Four scenes of the passion of Christ surround the cross. Around this central area are four more circular panels depicting the symbols of the four Evangelists and a rich variety of saints including Peter, Paul, early church fathers, John the Baptist and Mary Magdalene, as well as scenes from the life of Christ. At the extreme bottom on the left and right, King Juan II and Queen Isabela, kneel in prayer. The niche below the Tabernacle even revolves to display different sculptures to mark each of the major feasts of the church calendar such as Christmas and Easter in order to help focus the monk’s worship.
As if this amazing sculptural ensemble were not enough, the second feature of note lies in front of the altar and is the astonishing double tomb of King Juan II and his second wife, Isabel of Portugal. It dates from 1489 – 1493 and made from glowing crisp alabaster. Queen Isabel La Catolica had it created for her parents. In the shape of an eight pointed star, it is adorned with a profusion of sculptures – biblical characters on King Juan’s side and allegorical ones on the queen’s side.

Tomb of King Juan II
Tomb of Isabel of Portugal

Beyond the main church are three side chapels. The first containing treasures belonging to the monastery and of particular interest was the restored Chapel of Our Lady of Miraflores with it’s exuberant Baroque multi-coloured frescoes, freshly restored to their original glory.
Samson from King Juan II's tomb

King David
Abraham sacrificing Isaac
Ironically for me, however, the greatest treasure in the whole monastery is in the final chapel and is not any of the gilded or polychromatic sculptures or the gold and silver articles of treasure, but a 20th Century monochrome painting called the Elevation of the Cross by the Spanish Impressionist painter Joaquín Sorolla. This unusual portrayal of the crucifixion shows the brutality of the execution through it’s limited pallet (it seems to be in black and white, but closer inspection reveals rich brushstrokes of gold and shades of brown. 
Sorolla's Elevation of the Cross
The almost industrial intrusion of rough, brutal hands in the foreground are pulling ropes which themselves are obviously connected to pulleys which although unseen are suggested outside the view and are hoisting the cross forward and upright towards it’s sickening, joint dislocating thud into it’s socket, for which Christ has closed his eyes and braced himself in readiness. Christ’s mother reels back in tortured anguish, while St. John’s turns his distraught gaze, full of pathos and concern, suddenly towards her, emphasised by a suggestion of wind whipping at his hair.
Mary’s outstretched arms of grief and despair seem to echo those of Christ on the cross. The men pulling the rope almost seem to be pulling in rebellion against Heaven itself. But isn’t that the rebellious state of all our hearts? We pull against God and his love and it is this which put Christ on the cross for our sins.

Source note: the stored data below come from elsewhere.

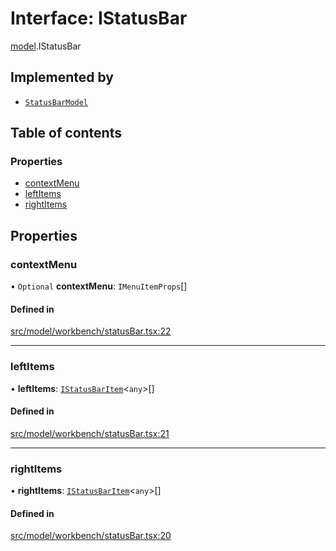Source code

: # Interface: IStatusBar

[model](../modules/model.md).IStatusBar

## Implemented by

- [`StatusBarModel`](../classes/model.StatusBarModel.md)

## Table of contents

### Properties

- [contextMenu](model.IStatusBar.md#contextmenu)
- [leftItems](model.IStatusBar.md#leftitems)
- [rightItems](model.IStatusBar.md#rightitems)

## Properties

### contextMenu

• `Optional` **contextMenu**: `IMenuItemProps`[]

#### Defined in

[src/model/workbench/statusBar.tsx:22](https://github.com/gethubai/hubai-core/blob/43abc4a/src/model/workbench/statusBar.tsx#L22)

___

### leftItems

• **leftItems**: [`IStatusBarItem`](model.IStatusBarItem.md)\<`any`\>[]

#### Defined in

[src/model/workbench/statusBar.tsx:21](https://github.com/gethubai/hubai-core/blob/43abc4a/src/model/workbench/statusBar.tsx#L21)

___

### rightItems

• **rightItems**: [`IStatusBarItem`](model.IStatusBarItem.md)\<`any`\>[]

#### Defined in

[src/model/workbench/statusBar.tsx:20](https://github.com/gethubai/hubai-core/blob/43abc4a/src/model/workbench/statusBar.tsx#L20)
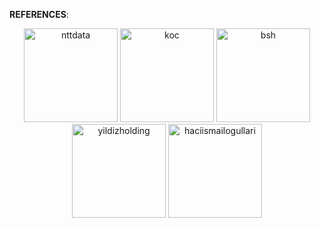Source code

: 
<!--
<p align="left"> 
    <img src="https://raw.githubusercontent.com/devicons/devicon/1119b9f84c0290e0f0b38982099a2bd027a48bf1/icons/html5/html5-original.svg" alt="html5" width="40" height="40"/>
     <img src="https://raw.githubusercontent.com/devicons/devicon/1119b9f84c0290e0f0b38982099a2bd027a48bf1/icons/css3/css3-original.svg" alt="css3" width="40" height="40"/> 
      <img src="https://raw.githubusercontent.com/devicons/devicon/master/icons/javascript/javascript-original.svg" alt="javascript" width="40" height="40"/>
     <img src="https://raw.githubusercontent.com/devicons/devicon/1119b9f84c0290e0f0b38982099a2bd027a48bf1/icons/typescript/typescript-original.svg" alt="typescript" width="40" height="40"/>
    <img src="https://raw.githubusercontent.com/devicons/devicon/1119b9f84c0290e0f0b38982099a2bd027a48bf1/icons/react/react-original.svg" alt="react" width="40" height="40"/>
    <img src="https://raw.githubusercontent.com/devicons/devicon/6910f0503efdd315c8f9b858234310c06e04d9c0/icons/nextjs/nextjs-original.svg" alt="nextjs" width="40" height="40"/>
    <img src="https://raw.githubusercontent.com/devicons/devicon/1119b9f84c0290e0f0b38982099a2bd027a48bf1/icons/redux/redux-original.svg" alt="redux" width="40" height="40"/> 
        <img src="https://raw.githubusercontent.com/devicons/devicon/6910f0503efdd315c8f9b858234310c06e04d9c0/icons/vitejs/vitejs-original.svg" alt="vite" width="40" height="40"/> 
      <img src="https://github.com/devicons/devicon/blob/master/icons/materialui/materialui-original.svg" alt="mui" width="40" height="40"/>
    <img src="https://raw.githubusercontent.com/devicons/devicon/6910f0503efdd315c8f9b858234310c06e04d9c0/icons/less/less-plain-wordmark.svg" alt="less" width="40" height="40"/>
     <img src="https://raw.githubusercontent.com/devicons/devicon/6910f0503efdd315c8f9b858234310c06e04d9c0/icons/antdesign/antdesign-original.svg" alt="antdesign" width="40" height="40"/> 
    <img src="https://github.com/devicons/devicon/blob/master/icons/sonarqube/sonarqube-plain-wordmark.svg" alt="sonarqube" width="40" height="40"/>
    <img src="https://www.vectorlogo.zone/logos/firebase/firebase-icon.svg" alt="firebase" width="40" height="40"/> 
   <img src="https://www.vectorlogo.zone/logos/getpostman/getpostman-icon.svg" alt="postman" width="40" height="40"/> 
    <img src="https://www.vectorlogo.zone/logos/git-scm/git-scm-icon.svg" alt="git" width="40" height="40"/> 
     <img src="https://raw.githubusercontent.com/devicons/devicon/6910f0503efdd315c8f9b858234310c06e04d9c0/icons/azure/azure-original-wordmark.svg" alt="azure" width="40" height="40"/> 
   <img src="https://raw.githubusercontent.com/devicons/devicon/6910f0503efdd315c8f9b858234310c06e04d9c0/icons/linux/linux-original.svg" alt="linux" width="40" height="40"/> 
    <img src="https://raw.githubusercontent.com/devicons/devicon/6910f0503efdd315c8f9b858234310c06e04d9c0/icons/docker/docker-original.svg" alt="docker" width="40" height="40"/>
       <img src="https://raw.githubusercontent.com/devicons/devicon/6910f0503efdd315c8f9b858234310c06e04d9c0/icons/jira/jira-original-wordmark.svg" alt="jira" width="40" height="40"/> 
                <img src="https://raw.githubusercontent.com/devicons/devicon/6910f0503efdd315c8f9b858234310c06e04d9c0/icons/swagger/swagger-original.svg" alt="jira" width="40" height="40"/> 


</p>

![Leetcode Stats](https://leetcard.jacoblin.cool/ismailhasir?border=0)
[![Anurag's GitHub stats](https://github-readme-stats.vercel.app/api?username=ismailhasir&theme=github_dark&hide_border=true&show_icons=true)](https://github.com/anuraghazra/github-readme-stats)
 ![Top Langs](https://github-readme-stats.vercel.app/api/top-langs/?username=ismailhasir&theme=github_dark&hide_border=true&show_icons=true&layout=compact)

 -->


**REFERENCES**:
<p align="center"> 
    <img src="https://media.licdn.com/dms/image/v2/D4E0BAQF4DZLU_vpdbg/company-logo_200_200/company-logo_200_200/0/1719829933436/ntt_data_business_solutions_logo?e=2147483647&v=beta&t=2CPdxlUpfFBwTlv1o-P9gvdk_brydjetR9SqqImXhsw" alt="nttdata" width="150" height="150"/>
    <img src="https://encrypted-tbn0.gstatic.com/images?q=tbn:ANd9GcQmXSAzK4GXg_IFEYMULozt-pLwF7x9fWpsKg&s" alt="koc" width="150" height="150"/> 
    <img src="https://bshtreats.co.uk/images/bsh-logo.jpg" alt="bsh" width="150" height="150"/>
    <img src="https://salesnetwork.net/cache/image/large/2023/03/3bdf73eed6fab723aa498f3a4543f0cd.jpg" alt="yildizholding" width="150" height="150"/>
    <img src="https://pbs.twimg.com/profile_images/1661984512115351554/AOyj5PKK_400x400.jpg" alt="haciismailogullari" width="150" height="150"/>

</p>

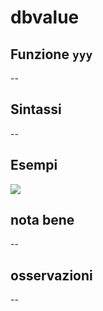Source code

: # dbvalue

## Funzione `yyy`

--

## Sintassi

--

## Esempi

![](https://github.com/pigreco/HfcQGIS/tree/852bbb62a0d5b7739914d4de0ea5b1ebbb5d81d1/img/reference/yyy/yyy1.png)

## nota bene

--

## osservazioni

--

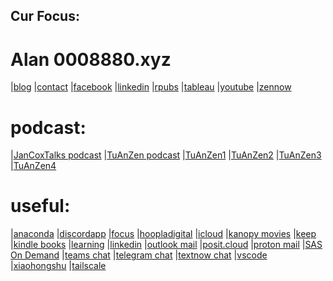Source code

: ## Cur Focus:


# Alan 0008880.xyz
|[blog](http://blog.0008880.xyz)
|[contact](mailto:contact@0008880.xyz)
|[facebook](http://facebook.0008880.xyz)
|[linkedin](http://linkedin.0008880.xyz)
|[rpubs](http://rpubs.0008880.xyz)
|[tableau](http://tableau.0008880.xyz)
|[youtube](http://youtube.0008880.xyz)
|[zennow](http://zennow.0008880.xyz)

# podcast:
|[JanCoxTalks podcast](http://jancox.0008880.xyz)
|[TuAnZen podcast](http://tuanzen.0008880.xyz)
|[TuAnZen1](https://www.dropbox.com/scl/fo/a3adr984bf4pklo4k4q54/h?rlkey=9ugatkj39s52ahf8sc2jl5edw&dl=0)
|[TuAnZen2](https://www.dropbox.com/scl/fo/8un8p4cdpfm3odljz5wys/h?rlkey=doskj1h1xigc9ub0ifkgdh4vw&dl=0)
|[TuAnZen3](https://www.dropbox.com/scl/fo/wmopj095i40ob5klcjcfy/h?rlkey=c5goqzwifzcvijlmatd6dkmmf&dl=0)
|[TuAnZen4](https://www.dropbox.com/scl/fo/3hh0okdzdy5n6zifxpkdi/h?rlkey=okzkkv8vbe5xde56olqjfcce1&dl=0)

# useful:
|[anaconda](https://anaconda.cloud/)
|[discordapp](https://discordapp.com/)
|[focus](https://zw9.github.io/z/)
|[hoopladigital](https://www.hoopladigital.com/)
|[icloud](https://www.icloud.com/)
|[kanopy movies](https://www.kanopy.com/)
|[keep](https://keep.google.com/)
|[kindle books](https://read.amazon.com/kindle-library)
|[learning](https://www.linkedin.com/learning/)
|[linkedin](https://www.linkedin.com/in/)
|[outlook mail](https://outlook.live.com/mail/0/)
|[posit.cloud](https://posit.cloud/)
|[proton mail](https://mail.proton.me/u/2/inbox)
|[SAS On Demand](https://welcome.oda.sas.com/)
|[teams chat](https://teams.live.com/)
|[telegram chat](https://web.telegram.org/)
|[textnow chat](https://www.textnow.com/)
|[vscode](https://vscode.dev/github/zw9/z)
|[xiaohongshu](https://www.xiaohongshu.com/)
|[tailscale](https://tailscale.com/admin/)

Sorolla painted this deeply moving scene for a friend who was a monk in the monastery and had it on a wall of his cell for many years. I stood transfixed before it for some time contemplating the scene and could only pull myself away from John’s powerful gaze it with some difficulty.
When I got home to Ireland, I asked my friend Martin Stelcik (http://stelcikmartin.wix.com/drawing) to create for me a pastel sketch of the painting for my study and I think he produced a very moving copy which captures all the drama of the original.


Baroque detailing from Chapel of Our Lady of Miraflores
It was time to leave the monastery, find lunch and finish our walk to an albergue, but I was so glad I had made the effort to visit Cartuja de Miraflores and if you are walking the Camino, I would recommend that you make the effort to take a detour – you will be richly rewarded.